Towards Autonomous Driving in Dense, Heterogeneous, and Unstructured Environments

 

Abstract:

In this talk, I discuss many key problems in autonomous driving towards handling dense, heterogeneous, and unstructured traffic environments. Autonomous vehicles (AV) at present are restricted to operating on smooth and well-marked roads, in sparse traffic, and among well-behaved drivers. I present new techniques to perceive, predict, and navigate among human drivers in traffic that is significantly denser in terms of a number of traffic-agents, more heterogeneous in terms of size and dynamic constraints of traffic agents, and where many drivers may not follow the traffic rules and have varying behaviors. My talk is structured along three themes—perception, driver behavior modeling, and planning.
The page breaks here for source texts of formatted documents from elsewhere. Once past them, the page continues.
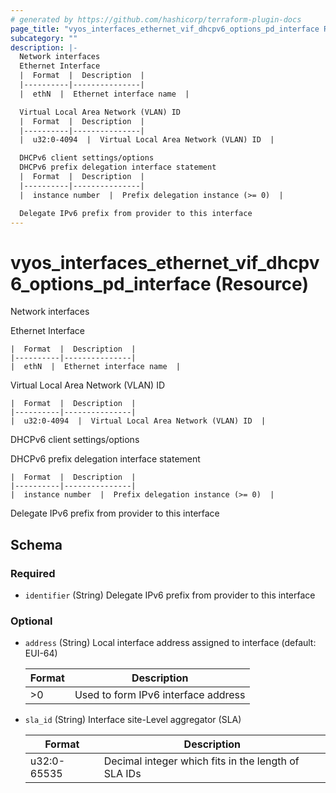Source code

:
 ```yaml
---
# generated by https://github.com/hashicorp/terraform-plugin-docs
page_title: "vyos_interfaces_ethernet_vif_dhcpv6_options_pd_interface Resource - vyos"
subcategory: ""
description: |-
  Network interfaces
  Ethernet Interface
  |  Format  |  Description  |
  |----------|---------------|
  |  ethN  |  Ethernet interface name  |

  Virtual Local Area Network (VLAN) ID
  |  Format  |  Description  |
  |----------|---------------|
  |  u32:0-4094  |  Virtual Local Area Network (VLAN) ID  |

  DHCPv6 client settings/options
  DHCPv6 prefix delegation interface statement
  |  Format  |  Description  |
  |----------|---------------|
  |  instance number  |  Prefix delegation instance (>= 0)  |

  Delegate IPv6 prefix from provider to this interface
---
```


# vyos_interfaces_ethernet_vif_dhcpv6_options_pd_interface (Resource)

Network interfaces

Ethernet Interface

    |  Format  |  Description  |
    |----------|---------------|
    |  ethN  |  Ethernet interface name  |

Virtual Local Area Network (VLAN) ID

    |  Format  |  Description  |
    |----------|---------------|
    |  u32:0-4094  |  Virtual Local Area Network (VLAN) ID  |

DHCPv6 client settings/options

DHCPv6 prefix delegation interface statement

    |  Format  |  Description  |
    |----------|---------------|
    |  instance number  |  Prefix delegation instance (>= 0)  |

Delegate IPv6 prefix from provider to this interface



<!-- schema generated by tfplugindocs -->
## Schema

### Required

- `identifier` (String) Delegate IPv6 prefix from provider to this interface

### Optional

- `address` (String) Local interface address assigned to interface (default: EUI-64)

    |  Format  |  Description  |
    |----------|---------------|
    |  >0  |  Used to form IPv6 interface address  |
- `sla_id` (String) Interface site-Level aggregator (SLA)

    |  Format  |  Description  |
    |----------|---------------|
    |  u32:0-65535  |  Decimal integer which fits in the length of SLA IDs  |
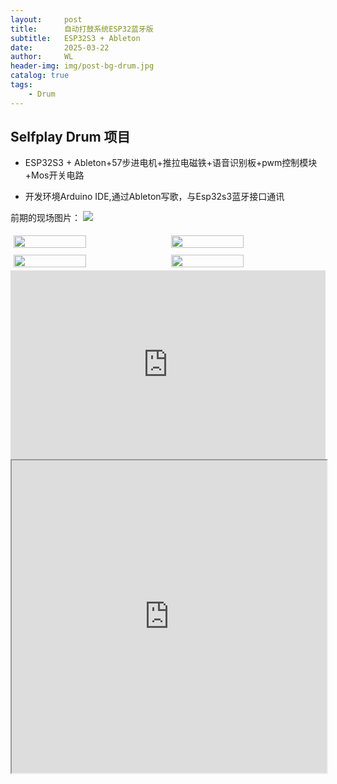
 ```yaml
---
layout:     post
title:      自动打鼓系统ESP32蓝牙版
subtitle:   ESP32S3 + Ableton
date:       2025-03-22
author:     WL
header-img: img/post-bg-drum.jpg
catalog: true
tags:
    - Drum
---
```


## Selfplay Drum 项目

- ESP32S3 + Ableton+57步进电机+推拉电磁铁+语音识别板+pwm控制模块+Mos开关电路

- 开发环境Arduino IDE,通过Ableton写歌，与Esp32s3蓝牙接口通讯  

前期的现场图片：
![](https://nibilu.oss-cn-beijing.aliyuncs.com/selfplaydrum/DrumPlayBle.jpg)  
<div style="display: flex; flex-wrap: wrap; justify-content: center;">
    <img src="https://nibilu.oss-cn-beijing.aliyuncs.com/selfplaydrum/youdu%E5%9B%BE%E7%89%8720250305125209.jpeg" style="width: 48%; margin: 1%;" />
    <img src="https://nibilu.oss-cn-beijing.aliyuncs.com/selfplaydrum/youdu%E5%9B%BE%E7%89%8720250305125219.jpeg" style="width: 48%; margin: 1%;" />
</div>
<div style="display: flex; flex-wrap: wrap; justify-content: center;">
    <img src="https://nibilu.oss-cn-beijing.aliyuncs.com/selfplaydrum/youdu%E5%9B%BE%E7%89%8720250305125226.jpeg" style="width: 48%; margin: 1%;" />
    <img src="https://nibilu.oss-cn-beijing.aliyuncs.com/selfplaydrum/youdu%E5%9B%BE%E7%89%8720250305125222.jpeg" style="width: 48%; margin: 1%;" />
</div>
<div style="position: relative; padding: 30% 45%;">
  <iframe style="position: absolute; width: 100%; height: 100%; left: 0; top: 0;" src="http://nas1.cscecxbjz.cn:12345/?launchApp=SYNO.VideoController2.Application&SynoToken=PUL4KhaCtJXak&launchParam=player_id%3Dstreaming%26browse_type%3Dfilevideo%26video_type%3Dfilevideo%26is_drive%3Dfalse%26path%3D%252Fvolume1%252F%25E4%25BF%25A1%25E6%2581%25AF%25E6%25A1%25A3%25E6%25A1%2588%25E9%2583%25A8%252FDidgeridoo%252FRhythm%2520Library%252F02BeginnerRhythmsIntroduction_2025_03_21_17_12_29_924.mp4" frameborder="no" scrolling="no"> </iframe>
  </div> 
  <iframe src="http://nas1.cscecxbjz.cn:12345/?launchApp=SYNO.VideoController2.Application&SynoToken=PUL4KhaCtJXak&launchParam=player_id%3Dstreaming%26browse_type%3Dfilevideo%26video_type%3Dfilevideo%26is_drive%3Dfalse%26path%3D%252Fvolume1%252F%25E4%25BF%25A1%25E6%2581%25AF%25E6%25A1%25A3%25E6%25A1%2588%25E9%2583%25A8%252FDidgeridoo%252FRhythm%2520Library%252F02BeginnerRhythmsIntroduction_2025_03_21_17_12_29_924.mp4" width="100%" height="500" allowfullscreen></iframe>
More specifically, I will talk about Improved tracking and trajectory prediction algorithms for dense and heterogeneous traffic using a combination of computer vision and deep learning techniques. A novel behavior modeling approach using graph theory for characterizing human drivers as aggressive or conservative from their trajectories. Behavior-driven planning and navigation algorithms in mixed and unstructured traffic environments using game theory and risk-aware planning. Finally, I will conclude by discussing the future implications and broader applications of these ideas in the context of social robotics where robots are deployed in warehouses, restaurants, hospitals, and inside homes to assist human beings.

Bio:

Rohan Chandra is currently a postdoctoral researcher at the University of Texas, Austin, hosted by Dr. Joydeep Biswas. Rohan obtained his B.Tech from the Delhi Technological University, New Delhi in 2016 and completed his MS and PhD in 2018 and 2022 from the University of Maryland advised by Dr. Dinesh Manocha. His doctoral thesis focused on autonomous driving in dense, heterogeneous, and unstructured traffic environments. He is a UMD’20 Future Faculty Fellow, RSS’22 Pioneer, and a recipient of a UMD’20 summer research fellowship. He has published his work in top computer vision and robotics conferences (CVPR, ICRA, IROS) and has interned at NVIDIA in the autonomous driving team. He has served on the program committee of leading conferences in robotics, computer vision, artificial intelligence, and machine learning.